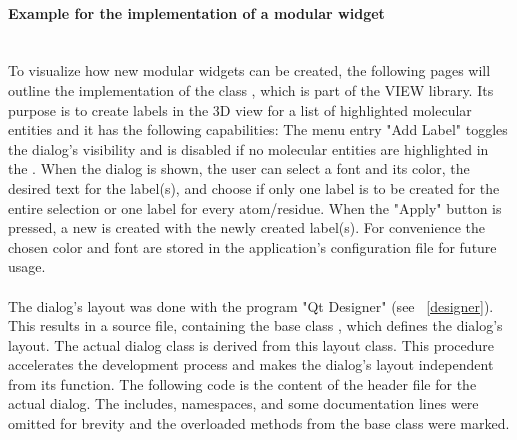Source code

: \paragraph{Example for the implementation of a modular widget}
\hspace*{\fill}\\
To visualize how new modular widgets can be created, the following pages will outline 
the implementation of the class , which is
part of the VIEW library. 
Its purpose is to create labels in the 3D view for a list of 
highlighted molecular entities and it has the following capabilities:
The menu entry {"Add Label"} toggles the dialog's visibility and is 
disabled if no molecular entities are highlighted in the .
When the dialog is shown, the user can select a font and its color, the desired text for 
the label(s), and choose if only one label is to be created for the entire selection or 
one label for every atom/residue.  
When the "Apply" button is pressed, a new  is created with the newly 
created label(s).
For convenience the chosen color and font are stored in the application's configuration 
file for future usage.
\\ 
\\
The dialog's layout was done with the program "Qt Designer" (see ~\ref{designer}).
This results in a source file, containing the base class , which 
defines the dialog's layout. The actual dialog class is derived from this layout class.
This procedure accelerates the development process and makes the dialog's 
layout independent from its function.
The following code is the content of the header file for the actual dialog.
The includes, namespaces, and some documentation lines were omitted for brevity and the
overloaded methods from the  base class were marked.
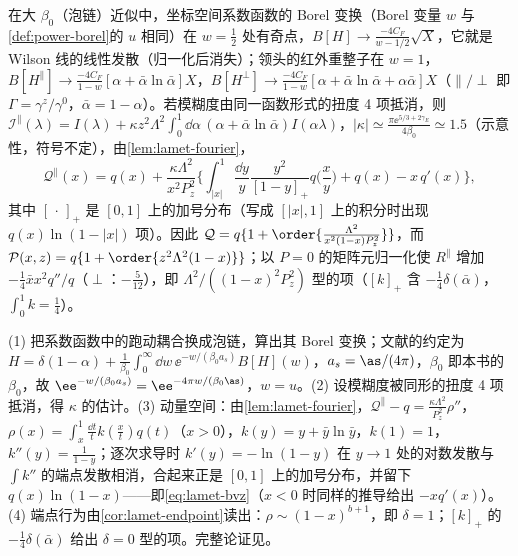 \begin{proposition}\label{prop:lamet-bvz}
在大 $\beta_0$（泡链）近似中，坐标空间系数函数的 Borel 变换（Borel 变量 $w$ 与\cref{def:power-borel}的 $u$ 相同）在 $w=\frac12$ 处有奇点，$B[H]\to\frac{-4C_F}{w-1/2}\sqrt X$，它就是 Wilson 线的线性发散（归一化后消失）；领头的红外重整子在 $w=1$，$B[H^\parallel]\to\frac{-4C_F}{1-w}[\alpha+\bar\alpha\ln\bar\alpha]X$，$B[H^\perp]\to\frac{-4C_F}{1-w}[\alpha+\bar\alpha\ln\bar\alpha+\alpha\bar\alpha]X$（$\parallel/\perp$ 即 $\Gamma=\gamma^z/\gamma^0$，$\bar\alpha=1-\alpha$）。若模糊度由同一函数形式的扭度 4 项抵消，则 $\mathcal I^\parallel(\lambda)=I(\lambda)+\kappa z^2\Lambda^2\int_0^1\dd\alpha\,(\alpha+\bar\alpha\ln\bar\alpha)I(\alpha\lambda)$，$|\kappa|\simeq\frac{\pi\ee^{5/3+2\gamma_E}}{4\beta_0}\simeq1.5$（示意性，符号不定），由\cref{lem:lamet-fourier}，
\begin{equation}\label{eq:lamet-bvz}
\mathcal Q^\parallel(x)=q(x)+\frac{\kappa\Lambda^2}{x^2P_z^2}\Big\{\int_{|x|}^1\frac{\dd y}y\frac{y^2}{[1-y]_+}q\Big(\frac xy\Big)+q(x)-x\,q'(x)\Big\},
\end{equation}%
其中 $[\,\cdot\,]_+$ 是 $[0,1]$ 上的加号分布（写成 $[|x|,1]$ 上的积分时出现 $q(x)\ln(1-|x|)$ 项）。因此 $\mathcal Q=q\{1+\order{\frac{\Lambda^2}{x^2(1-x)P_z^2}}\}$，而 $\mathcal P(x,z)=q\{1+\order{z^2\Lambda^2(1-x)}\}$；以 $P=0$ 的矩阵元归一化使 $R^\parallel$ 增加 $-\frac14\bar xx^2q''/q$（$\perp$：$-\frac5{12}$），即 $\Lambda^2/((1-x)^2P_z^2)$ 型的项（$[k]_+$ 含 $-\frac14\delta(\bar\alpha)$，$\int_0^1k=\frac14$）。
\end{proposition}

\begin{proofsketch}
(1) 把系数函数中的跑动耦合换成泡链，算出其 Borel 变换\cite{Braun:2018brg}；文献的约定为 $H=\delta(1-\alpha)+\frac1{\beta_0}\int_0^\infty\dd w\,\ee^{-w/(\beta_0a_s)}B[H](w)$，$a_s=\as/(4\pi)$，$\beta_0$ 即本书的 $\beta_0$，故 $\ee^{-w/(\beta_0a_s)}=\ee^{-4\pi w/(\beta_0\as)}$，$w=u$。(2) 设模糊度被同形的扭度 4 项抵消，得 $\kappa$ 的估计。(3) 动量空间：由\cref{lem:lamet-fourier}，$\mathcal Q^\parallel-q=\frac{\kappa\Lambda^2}{P_z^2}\rho''$，$\rho(x)=\int_x^1\frac{\dd t}tk(\frac xt)q(t)$（$x>0$），$k(y)=y+\bar y\ln\bar y$，$k(1)=1$，$k''(y)=\frac1{1-y}$；逐次求导时 $k'(y)=-\ln(1-y)$ 在 $y\to1$ 处的对数发散与 $\int k''$ 的端点发散相消，合起来正是 $[0,1]$ 上的加号分布，并留下 $q(x)\ln(1-x)$——即\cref{eq:lamet-bvz}（$x<0$ 时同样的推导给出 $-xq'(x)$）。(4) 端点行为由\cref{cor:lamet-endpoint}读出：$\rho\sim(1-x)^{b+1}$，即 $\delta=1$；$[k]_+$ 的 $-\frac14\delta(\bar\alpha)$ 给出 $\delta=0$ 型的项。完整论证见\cite{Braun:2018brg}。
\end{proofsketch}

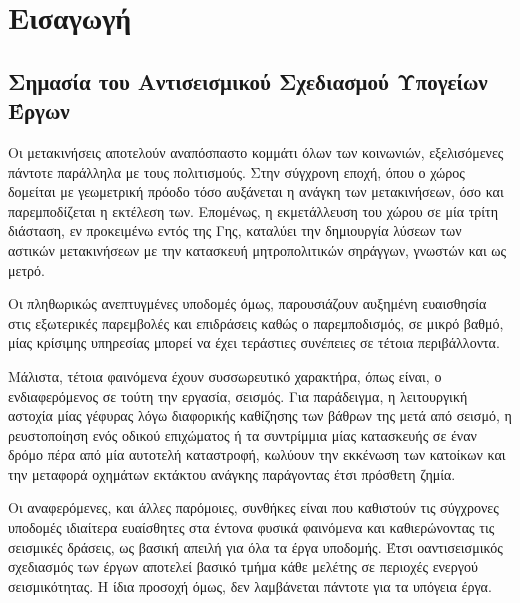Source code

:\newpage
\pagestyle{fancy}
\setcounter{page}{1}
\setcounter{chapter}{0}


\chapter{Εισαγωγή}
\label{Ch:intro}

\section{Σημασία του Αντισεισμικού Σχεδιασμού Υπογείων Έργων}

Οι μετακινήσεις αποτελούν αναπόσπαστο κομμάτι όλων των κοινωνιών, εξελισόμενες πάντοτε παράλληλα με τους πολιτισμούς. Στην σύγχρονη εποχή, όπου ο χώρος δομείται με γεωμετρική πρόοδο τόσο αυξάνεται η ανάγκη των μετακινήσεων, όσο και παρεμποδίζεται η εκτέλεση των. Επομένως, η εκμετάλλευση του χώρου σε μία τρίτη διάσταση, εν προκειμένω εντός της Γης, καταλύει την δημιουργία λύσεων των αστικών μετακινήσεων με την κατασκευή μητροπολιτικών σηράγγων, γνωστών και ως μετρό.

Οι πληθωρικώς ανεπτυγμένες υποδομές όμως, παρουσιάζουν αυξημένη ευαισθησία στις εξωτερικές παρεμβολές και επιδράσεις καθώς ο παρεμποδισμός, σε μικρό βαθμό, μίας κρίσιμης υπηρεσίας μπορεί να έχει τεράστιες συνέπειες σε τέτοια περιβάλλοντα.

Μάλιστα, τέτοια φαινόμενα έχουν συσσωρευτικό χαρακτήρα, όπως είναι, ο ενδιαφερόμενος σε τούτη την εργασία, σεισμός. Για παράδειγμα, η λειτουργική αστοχία μίας γέφυρας λόγω διαφορικής καθίζησης των βάθρων της μετά από σεισμό, η ρευστοποίηση ενός οδικού επιχώματος ή τα συντρίμμια μίας κατασκευής σε έναν δρόμο πέρα από μία αυτοτελή καταστροφή, κωλύουν την εκκένωση των κατοίκων και την μεταφορά οχημάτων εκτάκτου ανάγκης παράγοντας έτσι πρόσθετη ζημία.

Οι αναφερόμενες, και άλλες παρόμοιες, συνθήκες είναι που καθιστούν τις σύγχρονες υποδομές ιδιαίτερα ευαίσθητες στα έντονα φυσικά φαινόμενα και καθιερώνοντας τις σεισμικές δράσεις, ως βασική απειλή για όλα τα έργα υποδομής. Έτσι οαντισεισμικός σχεδιασμός των έργων αποτελεί βασικό τμήμα κάθε μελέτης σε περιοχές ενεργού σεισμικότητας. Η ίδια προσοχή όμως, δεν λαμβάνεται πάντοτε για τα υπόγεια έργα.

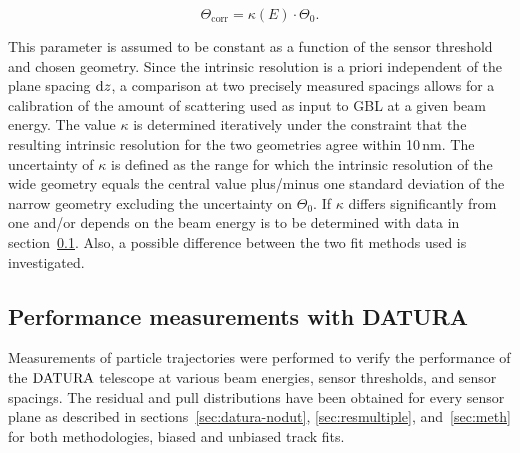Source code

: \begin{equation}
 \Theta_{\textrm{corr}} = \kappa(E) \cdot \Theta_0.
 \label{eq:thetacorr}
\end{equation}

\noindent
This parameter is assumed to be constant as a function of the sensor threshold and chosen geometry. 
Since the intrinsic resolution is a priori independent of the plane spacing $\textrm{d}z$,
 a comparison at two precisely measured spacings allows for a calibration of the amount of scattering used as input to GBL at a given beam energy. 
The value $\kappa$ is determined iteratively under the constraint that the resulting intrinsic resolution for the two geometries agree within 10\,nm.
The uncertainty of $\kappa$ is defined as the range for which the intrinsic resolution of the wide geometry equals the central value plus/minus one standard deviation of the narrow geometry
 excluding the uncertainty on $\Theta_0$. 
If $\kappa$ differs significantly from one and/or depends on the beam energy is to be determined with data in section~\ref{sec:measurements}. 
Also, a possible difference between the two fit methods used is investigated. 


\subsection{Performance measurements with DATURA}
\label{sec:measurements}

Measurements of particle trajectories were performed to verify the performance of the $\textrm{DATURA}$ telescope at various beam energies, sensor thresholds, and sensor spacings. %
The residual and pull distributions have been obtained for every sensor plane as described in sections~\ref{sec:datura-nodut}, \ref{sec:resmultiple}, and~\ref{sec:meth}
 for both methodologies, biased and unbiased track fits. 
%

* * * * * * *

* **Work required**:
Everything from the first line of the entries above through the line with "disabled if no" should be duplicated exactly, except the pictures.

* **Response to this exercise**:
Source code

: \paragraph{Example for the implementation of a modular widget}
\hspace*{\fill}\\
To visualize how new modular widgets can be created, the following pages will outline 
the implementation of the class , which is
part of the VIEW library. 
Its purpose is to create labels in the 3D view for a list of 
highlighted molecular entities and it has the following capabilities:
The menu entry {"Add Label"} toggles the dialog's visibility and is 
disabled if no molecular entities are highlighted in the .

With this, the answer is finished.